What to do:
After counting the lines below that hold the word "DoxyCompactItemize", reply with the count and nothing else.
━━ The input ━━
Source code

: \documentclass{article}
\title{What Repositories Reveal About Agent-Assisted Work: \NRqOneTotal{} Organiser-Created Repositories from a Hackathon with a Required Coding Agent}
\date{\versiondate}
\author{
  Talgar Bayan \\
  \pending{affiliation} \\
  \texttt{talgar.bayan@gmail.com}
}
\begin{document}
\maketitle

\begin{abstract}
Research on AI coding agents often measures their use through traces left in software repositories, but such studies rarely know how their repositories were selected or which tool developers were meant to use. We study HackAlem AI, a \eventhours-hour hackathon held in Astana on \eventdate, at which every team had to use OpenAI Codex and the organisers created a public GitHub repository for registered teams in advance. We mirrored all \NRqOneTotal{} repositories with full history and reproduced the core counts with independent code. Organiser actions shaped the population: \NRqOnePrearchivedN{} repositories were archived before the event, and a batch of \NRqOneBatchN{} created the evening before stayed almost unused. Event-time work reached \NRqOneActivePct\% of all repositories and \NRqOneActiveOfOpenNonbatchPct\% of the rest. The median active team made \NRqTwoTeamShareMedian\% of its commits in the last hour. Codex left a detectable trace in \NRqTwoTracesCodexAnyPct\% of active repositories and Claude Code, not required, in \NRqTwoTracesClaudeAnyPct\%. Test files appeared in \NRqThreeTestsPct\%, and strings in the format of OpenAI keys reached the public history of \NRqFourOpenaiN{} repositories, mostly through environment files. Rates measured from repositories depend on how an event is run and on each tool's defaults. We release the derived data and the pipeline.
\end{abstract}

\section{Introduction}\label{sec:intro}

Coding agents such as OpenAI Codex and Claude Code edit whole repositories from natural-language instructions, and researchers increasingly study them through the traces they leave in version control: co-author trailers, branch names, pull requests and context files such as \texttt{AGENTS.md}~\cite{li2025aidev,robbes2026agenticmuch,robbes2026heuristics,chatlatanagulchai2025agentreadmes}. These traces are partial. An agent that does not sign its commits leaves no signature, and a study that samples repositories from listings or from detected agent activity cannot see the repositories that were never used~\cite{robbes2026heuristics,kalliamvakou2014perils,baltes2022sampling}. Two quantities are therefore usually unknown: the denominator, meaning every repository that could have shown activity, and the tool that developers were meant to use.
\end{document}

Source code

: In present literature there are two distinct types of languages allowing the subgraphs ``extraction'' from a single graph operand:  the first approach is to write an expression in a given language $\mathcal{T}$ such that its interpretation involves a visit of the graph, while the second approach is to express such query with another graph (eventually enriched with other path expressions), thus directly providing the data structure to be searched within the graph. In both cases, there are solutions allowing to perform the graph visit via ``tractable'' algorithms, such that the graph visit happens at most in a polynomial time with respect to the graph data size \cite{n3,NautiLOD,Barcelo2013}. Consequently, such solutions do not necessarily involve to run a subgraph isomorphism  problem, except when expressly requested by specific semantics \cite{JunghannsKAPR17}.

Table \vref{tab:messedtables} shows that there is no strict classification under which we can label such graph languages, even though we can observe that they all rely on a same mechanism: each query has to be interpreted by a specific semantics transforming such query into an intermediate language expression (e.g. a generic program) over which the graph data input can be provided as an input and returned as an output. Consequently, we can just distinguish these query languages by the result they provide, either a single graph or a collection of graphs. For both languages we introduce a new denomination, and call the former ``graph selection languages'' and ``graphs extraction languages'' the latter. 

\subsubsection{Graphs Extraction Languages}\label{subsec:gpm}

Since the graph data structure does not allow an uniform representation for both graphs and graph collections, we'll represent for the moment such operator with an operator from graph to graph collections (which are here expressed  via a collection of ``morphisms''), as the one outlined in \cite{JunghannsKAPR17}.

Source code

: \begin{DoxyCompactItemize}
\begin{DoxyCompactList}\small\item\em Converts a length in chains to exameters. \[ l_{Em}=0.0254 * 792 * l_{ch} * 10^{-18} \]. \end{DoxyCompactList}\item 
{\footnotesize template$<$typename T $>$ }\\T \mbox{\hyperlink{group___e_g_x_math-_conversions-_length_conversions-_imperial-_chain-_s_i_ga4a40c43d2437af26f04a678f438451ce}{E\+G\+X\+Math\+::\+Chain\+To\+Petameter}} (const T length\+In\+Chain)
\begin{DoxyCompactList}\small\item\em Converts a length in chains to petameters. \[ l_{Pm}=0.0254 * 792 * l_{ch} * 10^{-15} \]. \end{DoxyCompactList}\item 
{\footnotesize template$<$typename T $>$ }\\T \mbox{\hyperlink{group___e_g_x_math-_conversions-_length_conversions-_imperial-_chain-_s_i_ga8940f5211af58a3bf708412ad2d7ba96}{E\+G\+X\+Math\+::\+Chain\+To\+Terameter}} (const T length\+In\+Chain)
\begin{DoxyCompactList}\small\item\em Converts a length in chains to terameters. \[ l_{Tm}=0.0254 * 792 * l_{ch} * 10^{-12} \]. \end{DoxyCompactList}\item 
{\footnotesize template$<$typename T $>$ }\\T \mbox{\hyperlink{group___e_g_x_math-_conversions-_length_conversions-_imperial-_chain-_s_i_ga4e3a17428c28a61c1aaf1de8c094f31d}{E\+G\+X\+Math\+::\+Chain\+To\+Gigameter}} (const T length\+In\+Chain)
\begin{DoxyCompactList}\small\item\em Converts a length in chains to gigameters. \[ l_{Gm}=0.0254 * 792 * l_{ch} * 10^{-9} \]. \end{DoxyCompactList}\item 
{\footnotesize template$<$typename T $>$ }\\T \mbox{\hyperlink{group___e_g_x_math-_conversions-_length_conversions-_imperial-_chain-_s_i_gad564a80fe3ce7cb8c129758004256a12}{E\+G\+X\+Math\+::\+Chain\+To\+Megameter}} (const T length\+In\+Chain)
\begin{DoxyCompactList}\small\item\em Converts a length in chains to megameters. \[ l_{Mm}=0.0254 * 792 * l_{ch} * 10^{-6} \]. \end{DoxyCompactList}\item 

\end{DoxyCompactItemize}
━━━
Answer area:
2